## Your goal
Repeat only these lines, exactly: the first line of the data, the line containing "### now we have data without column names.", and every line between them. Pictures stay out.

[Stored data]
::::::::
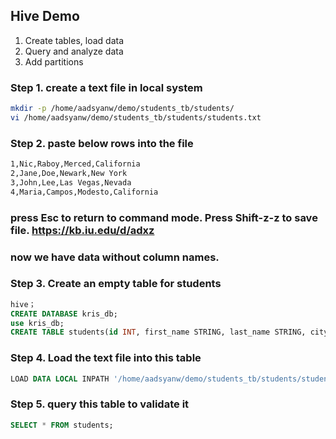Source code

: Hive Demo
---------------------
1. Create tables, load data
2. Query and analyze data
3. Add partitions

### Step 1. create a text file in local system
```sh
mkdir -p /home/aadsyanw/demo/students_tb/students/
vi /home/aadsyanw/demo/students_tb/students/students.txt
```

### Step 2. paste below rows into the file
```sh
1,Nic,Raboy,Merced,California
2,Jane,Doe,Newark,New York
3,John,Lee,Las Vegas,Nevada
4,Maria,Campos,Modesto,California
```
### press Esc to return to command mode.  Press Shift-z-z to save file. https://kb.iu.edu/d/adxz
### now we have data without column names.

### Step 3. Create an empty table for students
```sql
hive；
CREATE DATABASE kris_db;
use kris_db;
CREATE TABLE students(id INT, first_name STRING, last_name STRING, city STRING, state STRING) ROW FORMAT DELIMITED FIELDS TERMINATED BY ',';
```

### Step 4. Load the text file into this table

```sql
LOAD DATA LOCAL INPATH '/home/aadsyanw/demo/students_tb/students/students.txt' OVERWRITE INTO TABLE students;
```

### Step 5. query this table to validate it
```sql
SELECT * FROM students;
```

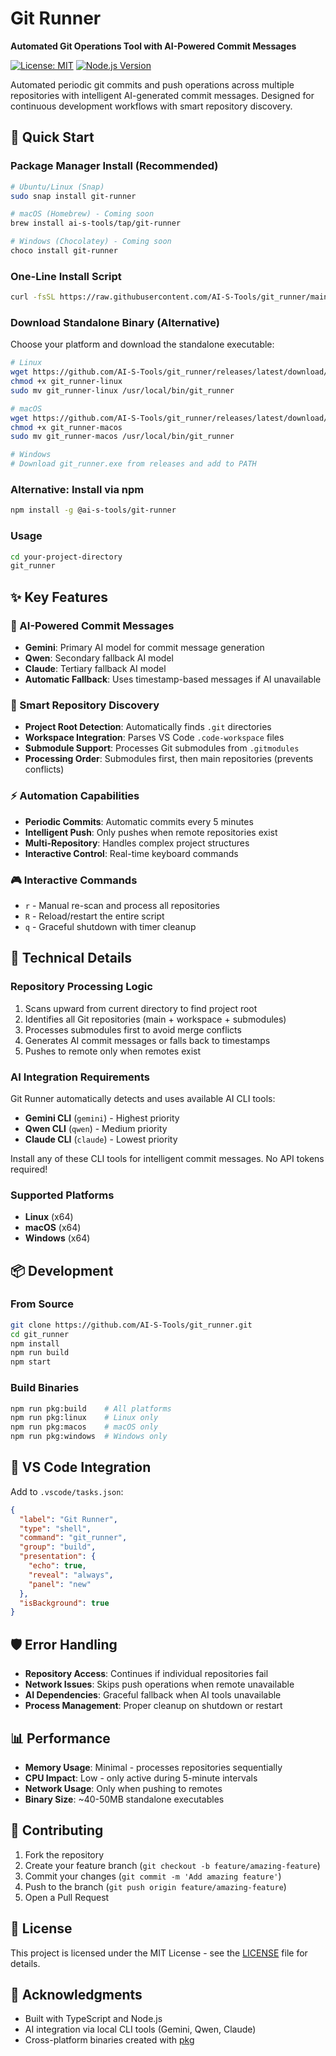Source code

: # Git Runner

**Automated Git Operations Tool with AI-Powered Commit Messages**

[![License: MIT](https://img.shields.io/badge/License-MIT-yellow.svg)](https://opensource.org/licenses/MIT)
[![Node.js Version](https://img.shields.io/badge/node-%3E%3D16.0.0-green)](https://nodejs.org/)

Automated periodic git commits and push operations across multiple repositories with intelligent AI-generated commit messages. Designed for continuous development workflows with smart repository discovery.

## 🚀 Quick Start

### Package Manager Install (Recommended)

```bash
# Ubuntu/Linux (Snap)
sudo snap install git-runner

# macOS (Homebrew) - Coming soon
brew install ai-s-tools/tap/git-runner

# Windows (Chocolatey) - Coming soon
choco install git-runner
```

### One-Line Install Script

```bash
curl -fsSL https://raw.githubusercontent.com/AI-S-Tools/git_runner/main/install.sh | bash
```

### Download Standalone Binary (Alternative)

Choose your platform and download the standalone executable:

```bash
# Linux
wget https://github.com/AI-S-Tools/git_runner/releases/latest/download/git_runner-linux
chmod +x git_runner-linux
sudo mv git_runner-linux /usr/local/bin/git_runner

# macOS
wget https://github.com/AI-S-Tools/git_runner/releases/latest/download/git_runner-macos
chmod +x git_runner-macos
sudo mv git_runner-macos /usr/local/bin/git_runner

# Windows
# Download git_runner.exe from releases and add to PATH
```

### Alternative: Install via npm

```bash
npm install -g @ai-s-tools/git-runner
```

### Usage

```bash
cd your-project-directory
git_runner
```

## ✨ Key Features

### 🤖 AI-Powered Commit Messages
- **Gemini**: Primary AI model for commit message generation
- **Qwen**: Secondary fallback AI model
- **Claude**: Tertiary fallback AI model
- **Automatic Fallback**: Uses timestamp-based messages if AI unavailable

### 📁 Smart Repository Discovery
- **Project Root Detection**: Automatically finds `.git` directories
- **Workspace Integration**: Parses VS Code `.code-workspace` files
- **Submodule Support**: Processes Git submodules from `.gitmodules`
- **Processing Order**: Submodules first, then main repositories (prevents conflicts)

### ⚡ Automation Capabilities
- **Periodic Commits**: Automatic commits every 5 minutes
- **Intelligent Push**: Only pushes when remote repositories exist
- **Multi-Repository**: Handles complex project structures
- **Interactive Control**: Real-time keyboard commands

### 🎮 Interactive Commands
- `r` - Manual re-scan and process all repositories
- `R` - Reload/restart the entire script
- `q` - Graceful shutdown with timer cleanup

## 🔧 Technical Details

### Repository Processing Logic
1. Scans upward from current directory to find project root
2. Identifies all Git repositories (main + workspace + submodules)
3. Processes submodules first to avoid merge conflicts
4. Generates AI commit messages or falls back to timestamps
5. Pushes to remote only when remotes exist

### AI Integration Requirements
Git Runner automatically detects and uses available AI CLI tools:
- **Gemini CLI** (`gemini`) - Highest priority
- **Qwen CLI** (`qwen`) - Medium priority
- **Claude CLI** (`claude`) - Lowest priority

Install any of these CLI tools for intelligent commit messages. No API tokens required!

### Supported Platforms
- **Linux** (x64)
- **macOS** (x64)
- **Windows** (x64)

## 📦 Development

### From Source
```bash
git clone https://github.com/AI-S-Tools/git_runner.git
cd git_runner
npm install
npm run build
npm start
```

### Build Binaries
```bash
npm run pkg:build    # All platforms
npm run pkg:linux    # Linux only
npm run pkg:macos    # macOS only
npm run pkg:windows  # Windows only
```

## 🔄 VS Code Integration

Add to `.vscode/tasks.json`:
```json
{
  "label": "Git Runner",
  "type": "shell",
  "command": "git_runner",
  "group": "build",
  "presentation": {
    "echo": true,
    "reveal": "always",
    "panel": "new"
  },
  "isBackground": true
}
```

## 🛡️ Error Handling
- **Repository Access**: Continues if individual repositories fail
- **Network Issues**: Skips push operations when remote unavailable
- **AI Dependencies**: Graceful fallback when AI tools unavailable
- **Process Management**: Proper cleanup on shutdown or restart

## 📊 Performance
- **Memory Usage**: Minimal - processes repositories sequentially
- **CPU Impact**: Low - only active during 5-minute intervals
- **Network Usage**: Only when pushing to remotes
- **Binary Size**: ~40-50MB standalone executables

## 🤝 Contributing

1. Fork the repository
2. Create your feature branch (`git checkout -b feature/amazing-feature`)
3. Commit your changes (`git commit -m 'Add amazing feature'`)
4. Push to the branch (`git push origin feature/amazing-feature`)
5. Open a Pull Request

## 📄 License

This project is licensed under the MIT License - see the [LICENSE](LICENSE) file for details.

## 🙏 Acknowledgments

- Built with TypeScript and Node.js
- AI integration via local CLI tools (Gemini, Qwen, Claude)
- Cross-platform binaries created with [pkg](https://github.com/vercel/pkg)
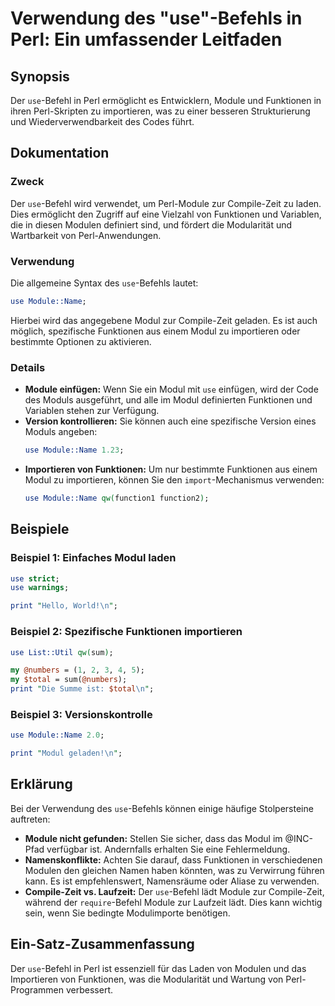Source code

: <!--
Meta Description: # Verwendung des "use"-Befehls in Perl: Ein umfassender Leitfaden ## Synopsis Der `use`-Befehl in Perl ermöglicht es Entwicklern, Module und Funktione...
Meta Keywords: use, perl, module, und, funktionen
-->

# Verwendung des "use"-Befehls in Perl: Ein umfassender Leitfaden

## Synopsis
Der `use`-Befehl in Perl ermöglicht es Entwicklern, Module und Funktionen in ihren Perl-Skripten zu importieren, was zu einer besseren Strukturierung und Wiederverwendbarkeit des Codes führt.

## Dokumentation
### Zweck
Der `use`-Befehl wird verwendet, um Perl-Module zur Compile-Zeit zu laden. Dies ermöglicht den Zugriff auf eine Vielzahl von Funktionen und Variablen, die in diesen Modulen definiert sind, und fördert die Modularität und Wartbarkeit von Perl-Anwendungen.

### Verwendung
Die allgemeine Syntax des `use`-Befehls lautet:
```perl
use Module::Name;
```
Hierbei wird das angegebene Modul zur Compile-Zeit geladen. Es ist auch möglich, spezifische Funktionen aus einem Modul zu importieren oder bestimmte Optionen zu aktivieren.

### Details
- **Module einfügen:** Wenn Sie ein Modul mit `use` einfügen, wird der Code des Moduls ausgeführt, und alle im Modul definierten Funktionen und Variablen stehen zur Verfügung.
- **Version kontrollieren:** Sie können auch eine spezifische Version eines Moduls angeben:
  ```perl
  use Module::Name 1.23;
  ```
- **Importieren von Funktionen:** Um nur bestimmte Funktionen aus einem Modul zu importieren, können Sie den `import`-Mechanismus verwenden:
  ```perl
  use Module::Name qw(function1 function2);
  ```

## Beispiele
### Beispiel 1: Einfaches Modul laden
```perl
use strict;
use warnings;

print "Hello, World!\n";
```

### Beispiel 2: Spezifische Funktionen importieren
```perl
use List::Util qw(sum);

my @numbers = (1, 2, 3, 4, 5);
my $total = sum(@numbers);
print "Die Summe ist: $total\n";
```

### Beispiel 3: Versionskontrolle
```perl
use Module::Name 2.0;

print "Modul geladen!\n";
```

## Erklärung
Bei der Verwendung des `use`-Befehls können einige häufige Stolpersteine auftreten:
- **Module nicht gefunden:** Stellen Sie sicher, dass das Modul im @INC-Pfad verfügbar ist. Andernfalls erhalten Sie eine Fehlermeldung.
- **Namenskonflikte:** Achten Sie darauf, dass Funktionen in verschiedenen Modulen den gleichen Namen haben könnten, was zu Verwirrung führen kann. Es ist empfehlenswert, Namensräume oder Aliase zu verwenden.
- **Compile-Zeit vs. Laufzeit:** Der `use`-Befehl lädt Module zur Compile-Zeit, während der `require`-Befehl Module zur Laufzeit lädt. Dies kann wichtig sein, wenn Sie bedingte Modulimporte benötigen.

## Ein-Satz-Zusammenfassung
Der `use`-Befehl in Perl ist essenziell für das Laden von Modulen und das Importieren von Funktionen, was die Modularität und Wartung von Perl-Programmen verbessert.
::::::::
## Response below
Source code

: Hive Demo
---------------------
1. Create tables, load data
2. Query and analyze data
3. Add partitions

### Step 1. create a text file in local system
```sh
mkdir -p /home/aadsyanw/demo/students_tb/students/
vi /home/aadsyanw/demo/students_tb/students/students.txt
```

### Step 2. paste below rows into the file
```sh
1,Nic,Raboy,Merced,California
2,Jane,Doe,Newark,New York
3,John,Lee,Las Vegas,Nevada
4,Maria,Campos,Modesto,California
```
### press Esc to return to command mode.  Press Shift-z-z to save file. https://kb.iu.edu/d/adxz
### now we have data without column names.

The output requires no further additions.